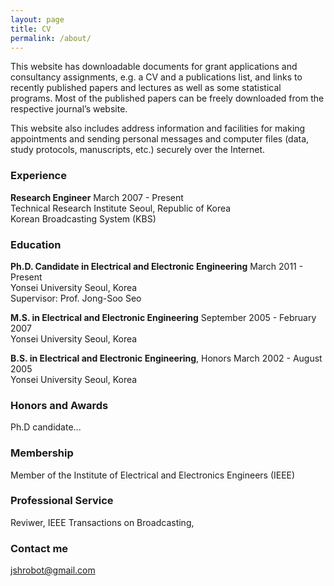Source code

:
 ```yaml
---
layout: page
title: CV
permalink: /about/
---
```


This website has downloadable documents for grant applications and consultancy assignments, e.g. a CV and a publications list, and links to recently published papers and lectures as well as some statistical programs. Most of the published papers can be freely downloaded from the respective journal’s website.

This website also includes address information and facilities for making appointments and sending personal messages and computer files (data, study protocols, manuscripts, etc.) securely over the Internet.


### Experience

**Research Engineer** March 2007 - Present  
Technical Research Institute    Seoul, Republic of Korea  
Korean Broadcasting System (KBS)  

### Education

**Ph.D. Candidate in Electrical and Electronic Engineering**   March 2011 - Present    
Yonsei University    Seoul, Korea    
Supervisor: Prof. Jong-Soo Seo    
	 
**M.S. in Electrical and Electronic Engineering**     September 2005 - February 2007    
Yonsei University   Seoul, Korea     

**B.S. in Electrical and Electronic Engineering**, Honors   March 2002 - August 2005    
Yonsei University   Seoul, Korea    
	 

### Honors and Awards

Ph.D candidate...

### Membership

Member of the Institute of Electrical and Electronics Engineers (IEEE)

### Professional Service

Reviwer, IEEE Transactions on Broadcasting,

### Contact me

[jshrobot@gmail.com](mailto:jshrobot@gmail.com)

—————

> **Problem requirements**:
Copy, from the material above, each line in which the string "website" occurs.

> **Response to this exercise**:
This website has downloadable documents for grant applications and consultancy assignments, e.g. a CV and a publications list, and links to recently published papers and lectures as well as some statistical programs. Most of the published papers can be freely downloaded from the respective journal’s website.
This website also includes address information and facilities for making appointments and sending personal messages and computer files (data, study protocols, manuscripts, etc.) securely over the Internet.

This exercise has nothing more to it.